I wonder how much of America's tendency to get mad slow (and burn very hot when we get to anger) is because we're all very busy living our own lives and barely have time to stop and think?
Having lived in other countries, most others have more free time. Now, they pay for it in various ways, mostly in reduced opportunities/ability to do things. BUT they still have more free time. Time to sit around in coffee shops and to se bavarder about politics. In the states, not so much. We still work, often even on weekends, just on things we want to work on, rather than our jobs.
On the other hand, all of the world is busier than it was, even a century ago. There are multiple reasons for this: mostly because the government takes so much of what we produce that even most women have to work outside the home. It's not a choice.
But also because well, even in the rest of the world it has become much easier to do or be or learn something else after work hours.
This is unheard of. Part of the reason for much slower narrative styles in the past is that people had a lot more free time filled with boredom. Well into the middle of last century.

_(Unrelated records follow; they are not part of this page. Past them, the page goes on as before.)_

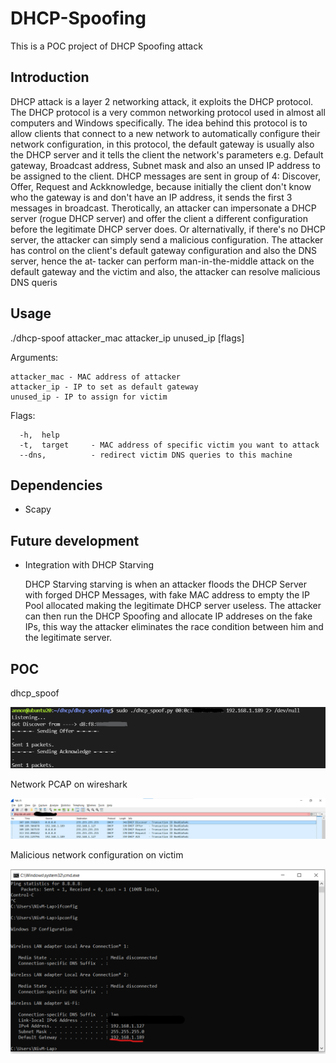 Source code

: # DHCP-Spoofing
This is a POC project of DHCP Spoofing attack


## Introduction

DHCP  attack is a layer 2 networking attack, it exploits the DHCP protocol.  The DHCP protocol is a very common networking protocol used in almost all computers and
Windows specifically.  The idea behind this protocol is to allow clients that connect to a new network to automatically configure their  network  configuration,  in
this  protocol, the default gateway is usually also the DHCP server and it tells the client the network's parameters e.g. Default gateway, Broadcast address, Subnet
mask and also an unsed IP address to be assigned to the client. DHCP messages are sent in group of 4: Discover, Offer, Request and Ackknowledge,  because  initially
the  client don't know who the gateway is and don't have an IP address, it sends the first 3 messages in broadcast. Therotically, an attacker can impersonate a DHCP
server (rogue DHCP server) and offer the client a different configuration before the legitimate DHCP server does. Or alternativally, if there's no DHCP server,  the
attacker  can  simply  send a malicious configuration. The attacker has control on the client's default gateway configuration and also the DNS server, hence the at‐
tacker can perform man-in-the-middle attack on the default gateway and the victim and also, the attacker can resolve malicious DNS queris


## Usage 

./dhcp-spoof attacker_mac attacker_ip unused_ip [flags]

Arguments:

    attacker_mac - MAC address of attacker
    attacker_ip - IP to set as default gateway
    unused_ip - IP to assign for victim

Flags: 

      -h,  help
      -t,  target     - MAC address of specific victim you want to attack
      --dns,          - redirect victim DNS queries to this machine

## Dependencies

* Scapy

## Future development

* Integration with DHCP Starving

    DHCP Starving starving is when an attacker floods the DHCP Server with forged DHCP Messages, with fake MAC address to empty the
    IP Pool allocated making the legitimate DHCP server useless. The attacker can then run the DHCP Spoofing and allocate IP addreses
    on the fake IPs, this way the attacker eliminates the race condition between him and the legitimate server.

## POC

dhcp_spoof

![](https://raw.githubusercontent.com/dindibo/DHCP-Spoofing/main/imgs/dhcp-poc.png)



Network PCAP on wireshark

![wireshark](https://raw.githubusercontent.com/dindibo/DHCP-Spoofing/main/imgs/wireshark.png)



Malicious network configuration on victim

![proof](https://raw.githubusercontent.com/dindibo/DHCP-Spoofing/main/imgs/proof.png)
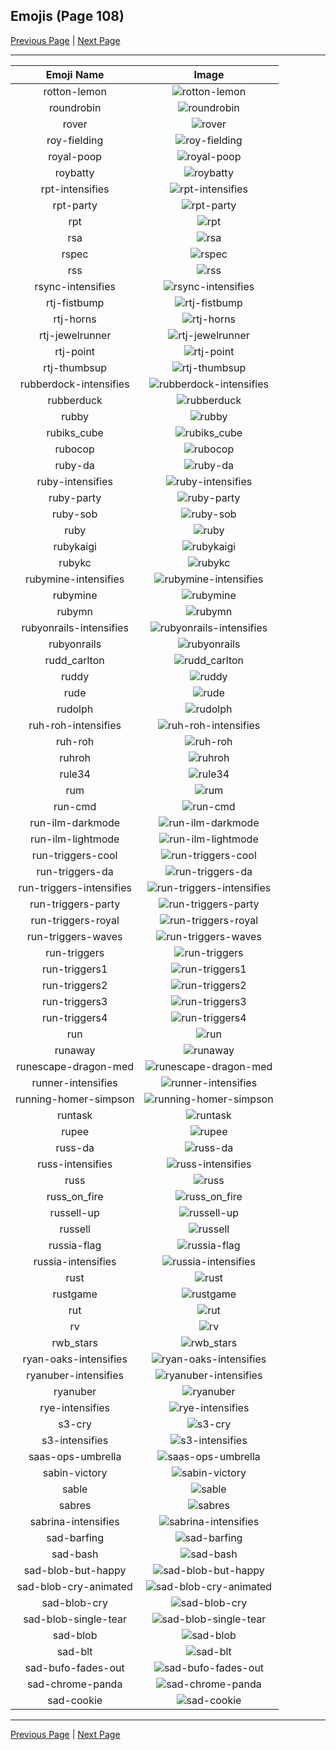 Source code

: 
## Emojis (Page 108)

[Previous Page](/docs/hc/page-r-0107.md)
  | [Next Page](/docs/hc/page-s-0109.md)

<hr />

|Emoji Name|Image|
| :-: | :-: |
|rotton-lemon| ![rotton-lemon](/emojis/hc/rotton-lemon.png)|
|roundrobin| ![roundrobin](/emojis/hc/roundrobin.png)|
|rover| ![rover](/emojis/hc/rover.png)|
|roy-fielding| ![roy-fielding](/emojis/hc/roy-fielding.gif)|
|royal-poop| ![royal-poop](/emojis/hc/royal-poop.png)|
|roybatty| ![roybatty](/emojis/hc/roybatty.png)|
|rpt-intensifies| ![rpt-intensifies](/emojis/hc/rpt-intensifies.gif)|
|rpt-party| ![rpt-party](/emojis/hc/rpt-party.gif)|
|rpt| ![rpt](/emojis/hc/rpt.gif)|
|rsa| ![rsa](/emojis/hc/rsa.png)|
|rspec| ![rspec](/emojis/hc/rspec.png)|
|rss| ![rss](/emojis/hc/rss.png)|
|rsync-intensifies| ![rsync-intensifies](/emojis/hc/rsync-intensifies.gif)|
|rtj-fistbump| ![rtj-fistbump](/emojis/hc/rtj-fistbump.png)|
|rtj-horns| ![rtj-horns](/emojis/hc/rtj-horns.png)|
|rtj-jewelrunner| ![rtj-jewelrunner](/emojis/hc/rtj-jewelrunner.png)|
|rtj-point| ![rtj-point](/emojis/hc/rtj-point.png)|
|rtj-thumbsup| ![rtj-thumbsup](/emojis/hc/rtj-thumbsup.png)|
|rubberdock-intensifies| ![rubberdock-intensifies](/emojis/hc/rubberdock-intensifies.gif)|
|rubberduck| ![rubberduck](/emojis/hc/rubberduck.png)|
|rubby| ![rubby](/emojis/hc/rubby.png)|
|rubiks_cube| ![rubiks_cube](/emojis/hc/rubiks_cube.png)|
|rubocop| ![rubocop](/emojis/hc/rubocop.png)|
|ruby-da| ![ruby-da](/emojis/hc/ruby-da.png)|
|ruby-intensifies| ![ruby-intensifies](/emojis/hc/ruby-intensifies.gif)|
|ruby-party| ![ruby-party](/emojis/hc/ruby-party.gif)|
|ruby-sob| ![ruby-sob](/emojis/hc/ruby-sob.png)|
|ruby| ![ruby](/emojis/hc/ruby.png)|
|rubykaigi| ![rubykaigi](/emojis/hc/rubykaigi.png)|
|rubykc| ![rubykc](/emojis/hc/rubykc.png)|
|rubymine-intensifies| ![rubymine-intensifies](/emojis/hc/rubymine-intensifies.gif)|
|rubymine| ![rubymine](/emojis/hc/rubymine.png)|
|rubymn| ![rubymn](/emojis/hc/rubymn.jpg)|
|rubyonrails-intensifies| ![rubyonrails-intensifies](/emojis/hc/rubyonrails-intensifies.gif)|
|rubyonrails| ![rubyonrails](/emojis/hc/rubyonrails.png)|
|rudd_carlton| ![rudd_carlton](/emojis/hc/rudd_carlton.gif)|
|ruddy| ![ruddy](/emojis/hc/ruddy.jpg)|
|rude| ![rude](/emojis/hc/rude.png)|
|rudolph| ![rudolph](/emojis/hc/rudolph.png)|
|ruh-roh-intensifies| ![ruh-roh-intensifies](/emojis/hc/ruh-roh-intensifies.gif)|
|ruh-roh| ![ruh-roh](/emojis/hc/ruh-roh.gif)|
|ruhroh| ![ruhroh](/emojis/hc/ruhroh.png)|
|rule34| ![rule34](/emojis/hc/rule34.png)|
|rum| ![rum](/emojis/hc/rum.png)|
|run-cmd| ![run-cmd](/emojis/hc/run-cmd.png)|
|run-ilm-darkmode| ![run-ilm-darkmode](/emojis/hc/run-ilm-darkmode.png)|
|run-ilm-lightmode| ![run-ilm-lightmode](/emojis/hc/run-ilm-lightmode.png)|
|run-triggers-cool| ![run-triggers-cool](/emojis/hc/run-triggers-cool.png)|
|run-triggers-da| ![run-triggers-da](/emojis/hc/run-triggers-da.png)|
|run-triggers-intensifies| ![run-triggers-intensifies](/emojis/hc/run-triggers-intensifies.gif)|
|run-triggers-party| ![run-triggers-party](/emojis/hc/run-triggers-party.gif)|
|run-triggers-royal| ![run-triggers-royal](/emojis/hc/run-triggers-royal.png)|
|run-triggers-waves| ![run-triggers-waves](/emojis/hc/run-triggers-waves.gif)|
|run-triggers| ![run-triggers](/emojis/hc/run-triggers.png)|
|run-triggers1| ![run-triggers1](/emojis/hc/run-triggers1.png)|
|run-triggers2| ![run-triggers2](/emojis/hc/run-triggers2.png)|
|run-triggers3| ![run-triggers3](/emojis/hc/run-triggers3.png)|
|run-triggers4| ![run-triggers4](/emojis/hc/run-triggers4.png)|
|run| ![run](/emojis/hc/run.gif)|
|runaway| ![runaway](/emojis/hc/runaway.gif)|
|runescape-dragon-med| ![runescape-dragon-med](/emojis/hc/runescape-dragon-med.png)|
|runner-intensifies| ![runner-intensifies](/emojis/hc/runner-intensifies.gif)|
|running-homer-simpson| ![running-homer-simpson](/emojis/hc/running-homer-simpson.gif)|
|runtask| ![runtask](/emojis/hc/runtask.gif)|
|rupee| ![rupee](/emojis/hc/rupee.gif)|
|russ-da| ![russ-da](/emojis/hc/russ-da.png)|
|russ-intensifies| ![russ-intensifies](/emojis/hc/russ-intensifies.gif)|
|russ| ![russ](/emojis/hc/russ.jpg)|
|russ_on_fire| ![russ_on_fire](/emojis/hc/russ_on_fire.gif)|
|russell-up| ![russell-up](/emojis/hc/russell-up.png)|
|russell| ![russell](/emojis/hc/russell.png)|
|russia-flag| ![russia-flag](/emojis/hc/russia-flag.png)|
|russia-intensifies| ![russia-intensifies](/emojis/hc/russia-intensifies.gif)|
|rust| ![rust](/emojis/hc/rust.png)|
|rustgame| ![rustgame](/emojis/hc/rustgame.jpg)|
|rut| ![rut](/emojis/hc/rut.jpg)|
|rv| ![rv](/emojis/hc/rv.jpg)|
|rwb_stars| ![rwb_stars](/emojis/hc/rwb_stars.png)|
|ryan-oaks-intensifies| ![ryan-oaks-intensifies](/emojis/hc/ryan-oaks-intensifies.gif)|
|ryanuber-intensifies| ![ryanuber-intensifies](/emojis/hc/ryanuber-intensifies.gif)|
|ryanuber| ![ryanuber](/emojis/hc/ryanuber.jpg)|
|rye-intensifies| ![rye-intensifies](/emojis/hc/rye-intensifies.gif)|
|s3-cry| ![s3-cry](/emojis/hc/s3-cry.gif)|
|s3-intensifies| ![s3-intensifies](/emojis/hc/s3-intensifies.gif)|
|saas-ops-umbrella| ![saas-ops-umbrella](/emojis/hc/saas-ops-umbrella.gif)|
|sabin-victory| ![sabin-victory](/emojis/hc/sabin-victory.gif)|
|sable| ![sable](/emojis/hc/sable.png)|
|sabres| ![sabres](/emojis/hc/sabres.png)|
|sabrina-intensifies| ![sabrina-intensifies](/emojis/hc/sabrina-intensifies.gif)|
|sad-barfing| ![sad-barfing](/emojis/hc/sad-barfing.png)|
|sad-bash| ![sad-bash](/emojis/hc/sad-bash.png)|
|sad-blob-but-happy| ![sad-blob-but-happy](/emojis/hc/sad-blob-but-happy.png)|
|sad-blob-cry-animated| ![sad-blob-cry-animated](/emojis/hc/sad-blob-cry-animated.gif)|
|sad-blob-cry| ![sad-blob-cry](/emojis/hc/sad-blob-cry.png)|
|sad-blob-single-tear| ![sad-blob-single-tear](/emojis/hc/sad-blob-single-tear.gif)|
|sad-blob| ![sad-blob](/emojis/hc/sad-blob.gif)|
|sad-blt| ![sad-blt](/emojis/hc/sad-blt.png)|
|sad-bufo-fades-out| ![sad-bufo-fades-out](/emojis/hc/sad-bufo-fades-out.gif)|
|sad-chrome-panda| ![sad-chrome-panda](/emojis/hc/sad-chrome-panda.png)|
|sad-cookie| ![sad-cookie](/emojis/hc/sad-cookie.png)|

<hr/>

[Previous Page](/docs/hc/page-r-0107.md)
  | [Next Page](/docs/hc/page-s-0109.md)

Looking at the outrages perpetrated and the fact people haven't rebelled makes me wonder about... well, about the perennial "why people haven't rebelled yet."
Because we're busy. And tired.
Yes, demographics has to do with it. Demographics and corruption of education means most working-age people are working their behinds off.
And there is lack of ability to do much beyond being mad. Younger people, like in France, do have time to protest, usually on the stupid side, and that too is because they can't find work. (See corruption of education. And yes, Pope Francis is often an *sspopehat but when he said the biggest problem confronting the world was youth unemployment, he might not have been wrong. It's just that his solutions are likely to break everything.) But there aren't that many young people. So they're not going to be a force as they were in the sixties and even somewhat seventies.
This is why the Tea Parties and the Gillettes jeunes (I'm sure misspelled. It's been years, and I'm dyslexic) of France were a big deal. It was the Silver Hairs getting involved.
It should have been a warning to the governments and the social-distractors.
We're very busy, but not so busy that we can't be angry. And we're angry.
Remember mom and dad's injunction? Don't make me stop this car and come back there!
Well, if you make us stop our very busy lives and come back there, you won't like it. It won't be pretty.
But we'll take care of the problem fast and set things right, because we have work we need to get back to.
And we'll give the statists and the kakistokrats something to cry about.
We're almost at stop the car and come back there. I can feel it. And all I can do is pray it's not violent and doesn't set the world on fire.
Of course it's useless to tell the idiots to stop -- metaphorically -- touching their sister.
All we can do is keep our tempers hot but in check, and come up with solutions that don't burn everything down.
If you're a praying kind, pray.
Because it's going to be difficult. And we need a miracle.